Location: Deepwater Gulf of Mexico, USA
Water Depth: Up to 160m
This project was an offshore trial conducted to test Welaptega’s 3D Modeling technology as applied to SCR FlexJoint inspection. The ultimate objective was to establish a means to better identify areas of concern, and to quantify any anomalies such that their progression can be tracked between subsequent inspections.
The trial took place on two SPAR facilities in the Gulf of Mexico. The FlexJoint is a steel-elastomer assembly designed to reduce motion-induced stresses in SCRs. The figure below shows a cross-section and installation drawing of a FlexJoint; notice the section labeled “Flex Element” in the cross-section drawing as this is the focus of the inspection work.
The trial was conducted using the Welaptega 3D Modeling system mounted on FlexJoint inspection skid, developed by Seanic Ocean Systems, and deployed via a work class ROV. Inspections were conducted on a 24-inch Oil Export riser and a 10-inch Gas Export riser. Anomalies found on in-service FlexJoints are typically either bulges or cuts/abrasions on the cover rubber stretched over the flex element. Anomalies in the cover rubber tend to indicate problems in the elastomeric flex element itself, which allows relative motion between upper and lower riser sections while preventing the release of hydrocarbons.

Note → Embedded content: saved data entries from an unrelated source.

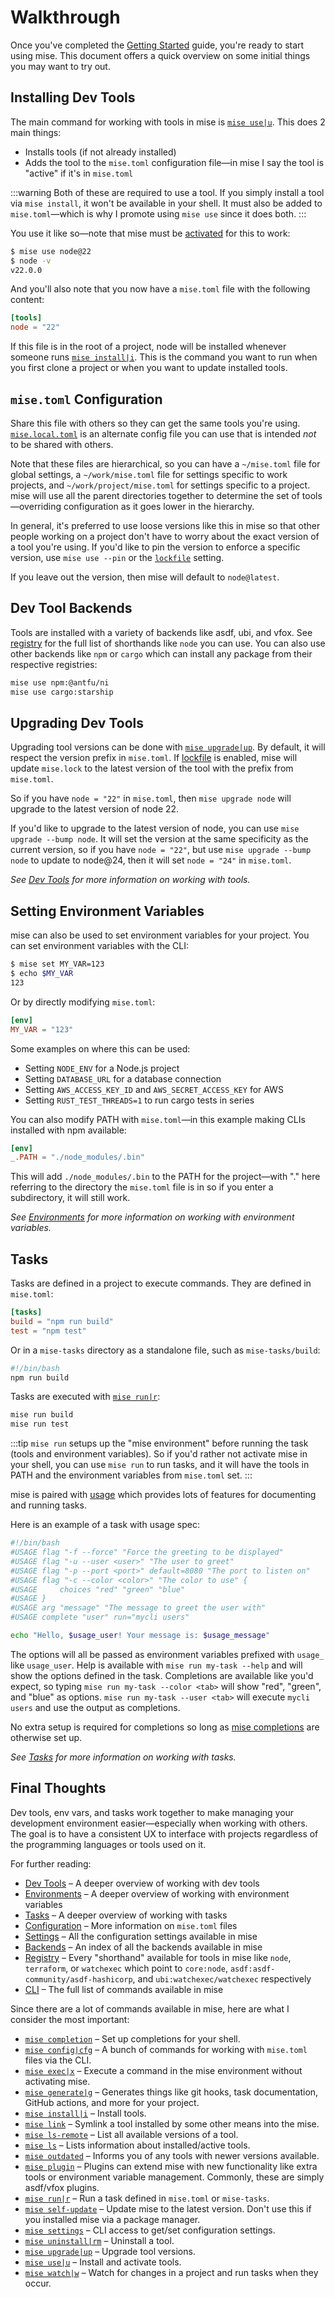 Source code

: # Walkthrough

Once you've completed the [Getting Started](/getting-started) guide, you're ready to start using mise.
This document offers a quick overview on some initial things you may want to try out.

## Installing Dev Tools

The main command for working with tools in mise is [`mise use|u`](/cli/use). This does 2 main things:

- Installs tools (if not already installed)
- Adds the tool to the `mise.toml` configuration file—in mise I say the tool is "active" if it's in `mise.toml`

:::warning
Both of these are required to use a tool. If you simply install a tool via `mise install`, it won't be available in your shell.
It must also be added to `mise.toml`—which is why I promote using `mise use` since it does both.
:::

You use it like so—note that mise must be [activated](/cli/activate) for this to work:

```bash
$ mise use node@22
$ node -v
v22.0.0
```

And you'll also note that you now have a `mise.toml` file with the following content:

```toml
[tools]
node = "22"
```

If this file is in the root of a project, node will be installed whenever someone runs [`mise install|i`](/cli/install).
This is the command you want to run when you first clone a project or when you want to update installed tools.

## `mise.toml` Configuration

Share this file with others so they can get the same tools you're using. [`mise.local.toml`](/configuration#mise-toml)
is an alternate config file you can use that is intended _not_ to be shared with others.

Note that these files are hierarchical, so you can have a `~/mise.toml` file for global settings, a
`~/work/mise.toml` file for settings specific to work projects, and `~/work/project/mise.toml` for
settings specific to a project. mise will use all the parent directories together to determine the
set of tools—overriding configuration as it goes lower in the hierarchy.

In general, it's preferred to use loose versions like this in mise so that other people working
on a project don't have to worry about the exact version of a tool you're using. If you'd like to
pin the version to enforce a specific version, use `mise use --pin` or the [`lockfile`](/configuration/settings#lockfile) setting.

If you leave out the version, then mise will default to `node@latest`.

## Dev Tool Backends

Tools are installed with a variety of backends like asdf, ubi, and vfox. See [registry](/registry.html) for
the full list of shorthands like `node` you can use. You can also use other backends like `npm` or `cargo`
which can install any package from their respective registries:

```bash
mise use npm:@antfu/ni
mise use cargo:starship
```

## Upgrading Dev Tools

Upgrading tool versions can be done with [`mise upgrade|up`](/cli/upgrade). By default, it will respect
the version prefix in `mise.toml`. If [lockfile](/configuration/settings#lockfile) is enabled,
mise will update `mise.lock` to the latest version of the tool with the prefix from `mise.toml`.

So if you have `node = "22"` in `mise.toml`, then `mise upgrade node` will upgrade to the latest version of node 22.

If you'd like to upgrade to the latest version of node, you can use `mise upgrade --bump node`. It will set the version
at the same specificity as the current version, so if you have `node = "22"`, but use `mise upgrade --bump node` to update to
node@24, then it will set `node = "24"` in `mise.toml`.

_See [Dev Tools](/dev-tools/) for more information on working with tools._

## Setting Environment Variables

mise can also be used to set environment variables for your project. You can set environment variables
with the CLI:

```bash
$ mise set MY_VAR=123
$ echo $MY_VAR
123
```

Or by directly modifying `mise.toml`:

```toml
[env]
MY_VAR = "123"
```

Some examples on where this can be used:

- Setting `NODE_ENV` for a Node.js project
- Setting `DATABASE_URL` for a database connection
- Setting `AWS_ACCESS_KEY_ID` and `AWS_SECRET_ACCESS_KEY` for AWS
- Setting `RUST_TEST_THREADS=1` to run cargo tests in series

You can also modify PATH with `mise.toml`—in this example making CLIs installed with npm available:

```toml
[env]
_.PATH = "./node_modules/.bin"
```

This will add `./node_modules/.bin` to the PATH for the project—with "." here referring to the directory
the `mise.toml` file is in so if you enter a subdirectory, it will still work.

_See [Environments](/environments) for more information on working with environment variables._

## Tasks

Tasks are defined in a project to execute commands. They are defined in `mise.toml`:

```toml
[tasks]
build = "npm run build"
test = "npm test"
```

Or in a `mise-tasks` directory as a standalone file, such as `mise-tasks/build`:

```bash
#!/bin/bash
npm run build
```

Tasks are executed with [`mise run|r`](/cli/run):

```bash
mise run build
mise run test
```

:::tip
`mise run` setups up the "mise environment" before running the task (tools and environment variables).
So if you'd rather not activate mise in your shell, you can use `mise run` to run tasks, and it will
have the tools in PATH and the environment variables from `mise.toml` set.
:::

mise is paired with [usage](https://usage.jdx.dev) which provides lots of features for documenting and running tasks.

Here is an example of a task with usage spec:

```bash
#!/bin/bash
#USAGE flag "-f --force" "Force the greeting to be displayed"
#USAGE flag "-u --user <user>" "The user to greet"
#USAGE flag "-p --port <port>" default=8080 "The port to listen on"
#USAGE flag "-c --color <color>" "The color to use" {
#USAGE     choices "red" "green" "blue"
#USAGE }
#USAGE arg "message" "The message to greet the user with"
#USAGE complete "user" run="mycli users"

echo "Hello, $usage_user! Your message is: $usage_message"
```

The options will all be passed as environment variables prefixed with `usage_` like `usage_user`.
Help is available with `mise run my-task --help` and will show the options defined in the task.
Completions are available like you'd expect, so typing `mise run my-task --color <tab>` will show "red", "green", and "blue"
as options. `mise run my-task --user <tab>` will execute `mycli users` and use the output as completions.

No extra setup is required for completions so long as [mise completions](/cli/completion) are otherwise set up.

_See [Tasks](/tasks/) for more information on working with tasks._

## Final Thoughts

Dev tools, env vars, and tasks work together to make managing your development environment easier—especially
when working with others. The goal is to have a consistent UX to interface with projects regardless of the
programming languages or tools used on it.

For further reading:

- [Dev Tools](/dev-tools/) – A deeper overview of working with dev tools
- [Environments](/environments) – A deeper overview of working with environment variables
- [Tasks](/tasks/) – A deeper overview of working with tasks
- [Configuration](/configuration) – More information on `mise.toml` files
- [Settings](/configuration/settings) – All the configuration settings available in mise
- [Backends](/dev-tools/backends/) – An index of all the backends available in mise
- [Registry](/registry) – Every "shorthand" available for tools in mise like `node`, `terraform`, or `watchexec` which point to `core:node`, `asdf:asdf-community/asdf-hashicorp`, and `ubi:watchexec/watchexec` respectively
- [CLI](/cli/) – The full list of commands available in mise

Since there are a lot of commands available in mise, here are what I consider the most important:

- [`mise completion`](/cli/completion) – Set up completions for your shell.
- [`mise config|cfg`](/cli/config) – A bunch of commands for working with `mise.toml` files via the CLI.
- [`mise exec|x`](/cli/exec) – Execute a command in the mise environment without activating mise.
- [`mise generate|g`](/cli/generate) – Generates things like git hooks, task documentation, GitHub actions, and more for your project.
- [`mise install|i`](/cli/install) – Install tools.
- [`mise link`](/cli/link) – Symlink a tool installed by some other means into the mise.
- [`mise ls-remote`](/cli/ls-remote) – List all available versions of a tool.
- [`mise ls`](/cli/ls) – Lists information about installed/active tools.
- [`mise outdated`](/cli/outdated) – Informs you of any tools with newer versions available.
- [`mise plugin`](/cli/plugins) – Plugins can extend mise with new functionality like extra tools or environment variable management. Commonly, these are simply asdf/vfox plugins.
- [`mise run|r`](/cli/run) – Run a task defined in `mise.toml` or `mise-tasks`.
- [`mise self-update`](/cli/self-update) – Update mise to the latest version. Don't use this if you installed mise via a package manager.
- [`mise settings`](/cli/settings) – CLI access to get/set configuration settings.
- [`mise uninstall|rm`](/cli/uninstall) – Uninstall a tool.
- [`mise upgrade|up`](/cli/upgrade) – Upgrade tool versions.
- [`mise use|u`](/cli/use) – Install and activate tools.
- [`mise watch|w`](/cli/watch) – Watch for changes in a project and run tasks when they occur.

Figure 1: Cross-section and installation drawings of SCR FlexJoint (Courtesy of Lloyd’s Register)
Procedure
Welaptega’s 3D Modeling equipment (2-camera, 2-light array) was mounted in a custom designed frame to fit on the existing FlexJoint inspection tool operated by Seanic Ocean Systems. Figure 12, below, shows the equipment mounted to Seanic tool, situated on the riser extension below the FlexJoint.
Figure 2: Inspection assembly mounted to trial FlexJoint
As shown in the figure above, the Seanic tool (4) clamps to the riser and the camera-light assembly (3) is able to clock around the riser (2) capturing photos of the entire flex element (hidden within the FlexJoint Body {1}).
The following figure shows a screen shot of a 360° model processed from several dozen images taken in the onshore trial; the 12” riser is seen in the middle of the frame with the flex element, the black surface textured with circumferential rings, extending radially outward until meeting with the steel body of the FlexJoint.
Figure 3: 360° FlexJoint model (onshore trial)
To verify dimensional accuracy, rubber pads with anomalies of known dimensions were placed on the flex element and used to test the accuracy of the finished models. The following figure shows one such anomaly applied to the flex element, from which sub-millimeter accuracy was verified. In addition to planar measurements, cross-sections can be taken to measure depth of indentations and protrusions.
Figure 4: 3D model of simulated flex element anomalies to verify dimensional accuracy (onshore trial)
Successful offshore trials on two in-service FlexJoints were completed following the onshore trial. The now proven technology has been fully incorporated as part of the ongoing FlexJoint inspection initiative.
The 3D models will add value to FlexJoint inspection by quantifying anomalies and facilitating the tracking of the progression of anomalies over time. Additional inspection campaigns are planned for FlexJoints installed in the North Sea and West Africa.